Legal unreasonableness may arise by way of “specific errors” in the exercise of a statutory power identifiable from the reasoning process. Alternatively, a conclusion of legal unreasonableness may be “outcome focused” where there is no evident and intelligible justification for the decision or the decision falls outside the range of possible, acceptable outcomes which are defensible in respect of the facts and the law: SZVFW, [81]-[82] (Nettle and Gordon JJ).
In Minister for Immigration and Border Protection v Stretton(2016) 237 FCR 1; [2016] FCAFC 11 at [90], Wigney J held that the critical point was that “the court’s role is strictly supervisory”. If there was an “evident, transparent and intelligible” justification for the decision or the decision was within the “area of decisional freedom […] it would be an error for the court to overturn the decision simply on the basis that it would have decided the matter differently”: Stretton, [92] (Wigney J).
Section 427(1)(b) – Adjournment
The Tribunal’s discretion under s. 427(1)(b) to “adjourn the review from time to time” was a statutory discretion conditioned by a requirement that it be exercised in a legally reasonable way: Minister for Immigration and Citizenshipv Li (2013) 249 CLR 332; [2013] HCA 18, [23]–[26] (French CJ); [63] (Hayne, Kiefel and Bell JJ); [88]–[92] (Gageler J).
In this case, there are no Tribunal reasons as to its non-adjournment of the application on 28 June 2018. Any conclusion of legal unreasonableness as to the non-adjournment must be outcome focused: SZVFW, [82].

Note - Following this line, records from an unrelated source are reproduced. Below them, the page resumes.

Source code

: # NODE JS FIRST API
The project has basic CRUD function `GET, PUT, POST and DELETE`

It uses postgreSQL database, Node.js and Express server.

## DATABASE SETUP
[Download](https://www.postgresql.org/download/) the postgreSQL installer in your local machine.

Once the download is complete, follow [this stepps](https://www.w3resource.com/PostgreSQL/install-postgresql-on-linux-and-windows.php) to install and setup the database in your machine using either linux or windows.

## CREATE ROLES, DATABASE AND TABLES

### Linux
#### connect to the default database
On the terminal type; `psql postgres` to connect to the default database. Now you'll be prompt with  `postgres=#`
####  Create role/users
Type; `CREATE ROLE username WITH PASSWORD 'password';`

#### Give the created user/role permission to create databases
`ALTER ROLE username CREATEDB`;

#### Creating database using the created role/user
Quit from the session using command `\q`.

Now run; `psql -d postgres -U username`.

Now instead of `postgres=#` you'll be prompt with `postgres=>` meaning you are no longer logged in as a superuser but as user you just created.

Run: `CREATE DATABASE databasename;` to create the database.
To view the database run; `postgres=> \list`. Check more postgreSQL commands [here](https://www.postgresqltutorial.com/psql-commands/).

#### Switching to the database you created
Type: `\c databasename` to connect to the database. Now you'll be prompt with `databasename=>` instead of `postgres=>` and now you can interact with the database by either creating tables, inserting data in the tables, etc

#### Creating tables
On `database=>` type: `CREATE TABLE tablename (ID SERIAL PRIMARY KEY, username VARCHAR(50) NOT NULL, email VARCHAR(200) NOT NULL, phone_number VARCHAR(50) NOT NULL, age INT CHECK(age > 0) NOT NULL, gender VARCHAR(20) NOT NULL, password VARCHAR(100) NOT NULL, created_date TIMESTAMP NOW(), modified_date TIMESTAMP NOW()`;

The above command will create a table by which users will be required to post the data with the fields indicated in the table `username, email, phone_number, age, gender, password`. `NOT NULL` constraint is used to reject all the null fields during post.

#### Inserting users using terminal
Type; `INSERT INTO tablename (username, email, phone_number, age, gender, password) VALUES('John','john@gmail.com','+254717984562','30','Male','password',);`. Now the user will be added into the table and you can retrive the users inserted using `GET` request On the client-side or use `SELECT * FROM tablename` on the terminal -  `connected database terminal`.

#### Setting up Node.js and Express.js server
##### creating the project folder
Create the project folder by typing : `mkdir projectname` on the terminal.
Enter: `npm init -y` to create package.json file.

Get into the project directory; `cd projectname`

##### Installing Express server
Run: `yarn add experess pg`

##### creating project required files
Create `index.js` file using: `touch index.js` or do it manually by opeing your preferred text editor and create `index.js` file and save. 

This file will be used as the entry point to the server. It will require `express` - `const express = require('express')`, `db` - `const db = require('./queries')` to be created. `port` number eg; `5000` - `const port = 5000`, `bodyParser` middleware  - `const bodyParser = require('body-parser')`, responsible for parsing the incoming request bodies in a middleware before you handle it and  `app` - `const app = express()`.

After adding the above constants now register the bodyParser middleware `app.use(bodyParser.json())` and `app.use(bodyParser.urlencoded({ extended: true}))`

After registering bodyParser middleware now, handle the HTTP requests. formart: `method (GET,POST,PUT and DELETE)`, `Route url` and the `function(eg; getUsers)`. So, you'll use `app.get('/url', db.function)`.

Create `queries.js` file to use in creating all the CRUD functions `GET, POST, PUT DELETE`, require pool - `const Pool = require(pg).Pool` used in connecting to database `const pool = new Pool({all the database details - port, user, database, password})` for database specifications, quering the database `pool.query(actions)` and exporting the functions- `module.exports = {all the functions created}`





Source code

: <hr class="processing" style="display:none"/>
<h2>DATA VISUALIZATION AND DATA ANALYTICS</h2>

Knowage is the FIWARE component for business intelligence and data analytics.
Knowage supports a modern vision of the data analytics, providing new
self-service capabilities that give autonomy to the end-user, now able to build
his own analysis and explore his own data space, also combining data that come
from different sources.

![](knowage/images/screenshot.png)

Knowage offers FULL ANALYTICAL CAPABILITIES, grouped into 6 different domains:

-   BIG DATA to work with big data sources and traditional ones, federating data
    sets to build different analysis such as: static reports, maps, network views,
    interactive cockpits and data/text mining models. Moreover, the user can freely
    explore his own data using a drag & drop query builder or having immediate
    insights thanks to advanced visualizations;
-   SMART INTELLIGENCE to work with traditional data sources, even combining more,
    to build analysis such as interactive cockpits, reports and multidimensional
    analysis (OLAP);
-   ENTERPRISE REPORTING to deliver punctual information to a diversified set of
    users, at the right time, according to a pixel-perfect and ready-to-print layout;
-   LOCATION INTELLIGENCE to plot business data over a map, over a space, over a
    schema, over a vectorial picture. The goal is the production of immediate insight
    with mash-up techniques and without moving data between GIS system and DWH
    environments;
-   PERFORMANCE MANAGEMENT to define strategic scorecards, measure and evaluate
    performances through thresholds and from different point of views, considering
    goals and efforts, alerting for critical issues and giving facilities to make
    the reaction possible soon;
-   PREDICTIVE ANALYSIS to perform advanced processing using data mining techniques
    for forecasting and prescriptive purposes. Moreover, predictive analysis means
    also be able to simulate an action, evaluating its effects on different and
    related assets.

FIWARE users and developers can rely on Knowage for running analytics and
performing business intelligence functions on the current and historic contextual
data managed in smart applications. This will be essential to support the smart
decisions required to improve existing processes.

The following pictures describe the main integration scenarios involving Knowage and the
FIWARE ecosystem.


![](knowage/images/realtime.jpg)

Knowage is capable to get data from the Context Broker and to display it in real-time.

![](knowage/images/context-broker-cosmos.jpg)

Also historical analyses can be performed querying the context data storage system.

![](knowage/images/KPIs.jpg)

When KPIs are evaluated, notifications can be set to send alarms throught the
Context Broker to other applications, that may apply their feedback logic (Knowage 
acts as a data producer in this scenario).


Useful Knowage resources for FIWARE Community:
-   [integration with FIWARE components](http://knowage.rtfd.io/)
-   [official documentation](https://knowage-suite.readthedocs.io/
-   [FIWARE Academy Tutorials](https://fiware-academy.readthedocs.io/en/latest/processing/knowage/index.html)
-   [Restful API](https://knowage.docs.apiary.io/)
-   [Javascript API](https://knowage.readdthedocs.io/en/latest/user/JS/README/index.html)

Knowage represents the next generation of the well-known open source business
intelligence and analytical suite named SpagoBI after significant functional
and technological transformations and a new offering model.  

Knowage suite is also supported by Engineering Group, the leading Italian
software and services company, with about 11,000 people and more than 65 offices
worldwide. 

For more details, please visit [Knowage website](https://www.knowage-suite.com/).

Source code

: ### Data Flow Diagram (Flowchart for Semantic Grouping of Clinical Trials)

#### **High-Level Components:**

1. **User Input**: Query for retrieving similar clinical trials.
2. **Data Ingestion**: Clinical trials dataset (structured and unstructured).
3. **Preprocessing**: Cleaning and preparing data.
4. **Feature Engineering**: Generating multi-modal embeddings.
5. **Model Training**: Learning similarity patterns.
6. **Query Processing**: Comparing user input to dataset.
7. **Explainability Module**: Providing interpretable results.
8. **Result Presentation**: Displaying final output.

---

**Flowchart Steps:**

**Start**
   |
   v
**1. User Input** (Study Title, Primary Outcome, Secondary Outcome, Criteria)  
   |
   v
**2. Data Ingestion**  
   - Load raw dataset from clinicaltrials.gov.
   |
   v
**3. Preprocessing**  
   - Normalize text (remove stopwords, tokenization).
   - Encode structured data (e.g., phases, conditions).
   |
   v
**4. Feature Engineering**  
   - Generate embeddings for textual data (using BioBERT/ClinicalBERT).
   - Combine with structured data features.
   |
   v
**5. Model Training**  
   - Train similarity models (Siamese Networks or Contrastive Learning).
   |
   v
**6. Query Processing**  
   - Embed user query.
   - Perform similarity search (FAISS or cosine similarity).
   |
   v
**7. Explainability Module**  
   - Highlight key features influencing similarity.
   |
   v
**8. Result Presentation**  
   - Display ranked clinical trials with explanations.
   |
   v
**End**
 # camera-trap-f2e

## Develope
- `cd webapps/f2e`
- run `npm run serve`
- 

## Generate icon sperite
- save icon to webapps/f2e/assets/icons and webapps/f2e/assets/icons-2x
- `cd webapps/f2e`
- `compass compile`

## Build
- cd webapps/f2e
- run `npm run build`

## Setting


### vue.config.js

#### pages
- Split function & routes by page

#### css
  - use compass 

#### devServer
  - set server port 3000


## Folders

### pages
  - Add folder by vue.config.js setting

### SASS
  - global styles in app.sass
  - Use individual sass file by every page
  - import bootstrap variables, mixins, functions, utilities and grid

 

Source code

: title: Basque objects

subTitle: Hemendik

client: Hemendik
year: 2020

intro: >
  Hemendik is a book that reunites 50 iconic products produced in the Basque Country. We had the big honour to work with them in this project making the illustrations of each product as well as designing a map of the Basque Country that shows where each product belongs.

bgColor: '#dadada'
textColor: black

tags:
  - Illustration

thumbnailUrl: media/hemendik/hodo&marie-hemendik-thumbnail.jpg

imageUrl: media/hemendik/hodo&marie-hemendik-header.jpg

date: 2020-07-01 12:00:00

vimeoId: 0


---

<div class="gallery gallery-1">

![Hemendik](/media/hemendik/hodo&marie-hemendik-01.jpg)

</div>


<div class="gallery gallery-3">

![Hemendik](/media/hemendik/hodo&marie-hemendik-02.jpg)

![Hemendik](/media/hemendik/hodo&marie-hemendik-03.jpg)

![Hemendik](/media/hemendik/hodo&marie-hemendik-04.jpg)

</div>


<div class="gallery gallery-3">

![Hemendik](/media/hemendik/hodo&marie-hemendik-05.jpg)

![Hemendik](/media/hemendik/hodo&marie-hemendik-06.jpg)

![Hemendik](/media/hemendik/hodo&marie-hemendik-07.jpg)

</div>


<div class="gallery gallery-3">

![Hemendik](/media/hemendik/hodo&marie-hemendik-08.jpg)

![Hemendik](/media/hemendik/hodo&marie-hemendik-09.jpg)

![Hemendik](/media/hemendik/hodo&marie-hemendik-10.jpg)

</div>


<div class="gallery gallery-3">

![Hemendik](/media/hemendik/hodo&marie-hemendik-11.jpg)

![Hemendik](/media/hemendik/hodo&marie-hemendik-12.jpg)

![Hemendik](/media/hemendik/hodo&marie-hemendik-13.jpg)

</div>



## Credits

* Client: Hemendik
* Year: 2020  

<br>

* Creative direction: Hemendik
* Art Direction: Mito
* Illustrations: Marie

The Applicant submitted that the contact between the Applicant and a Tribunal representative a few minutes before his scheduled hearing at 9:30 am on 28 June 2018 was “in substance […] a request for an adjournment” (Applicant’s submissions, [18]). I do not accept this submission. I accept the Tribunal’s contemporaneous note in its database as the most reliable account of the communication. Although the Applicant said he could not attend because he was in Springvale which was too far from the city, that was an explanation for his non-attendance which is different in substance from an adjournment request.
The Applicant nonetheless submitted that the Tribunal had a discretion to adjourn even in the absence of a request and not adjourning in those circumstances regardless of whether an adjournment request was made was legally unreasonable. Assuming that the Tribunal had a power to adjourn event in the absence of an application, it was reasonable for the Tribunal not to adjourn its scheduled hearing in the circumstances. Firstly, the Tribunal had invited the Applicant to attend the hearing in compliance with its statutory obligations. Secondly, the Applicant had known about the hearing for some weeks: he himself had signed the response to the hearing invitation on or about 29 May 2019, more than 3 weeks previously. Thirdly, the Applicant’s communication to the Tribunal about his non-attendance was unsatisfactory as to its timing and as to its substance. As to its timing, it was unsatisfactory that he said he could not attend just a few minutes before the scheduled Tribunal hearing. As to its content, his only proffered reason for not being able to attend the Tribunal was unsatisfactory in circumstances in which he lived in metropolitan Melbourne. Focusing on the non-adjournment outcome, it could not be said that no sensible Tribunal acting with due appreciation of its responsibilities could have taken that course: SZVFW, [69].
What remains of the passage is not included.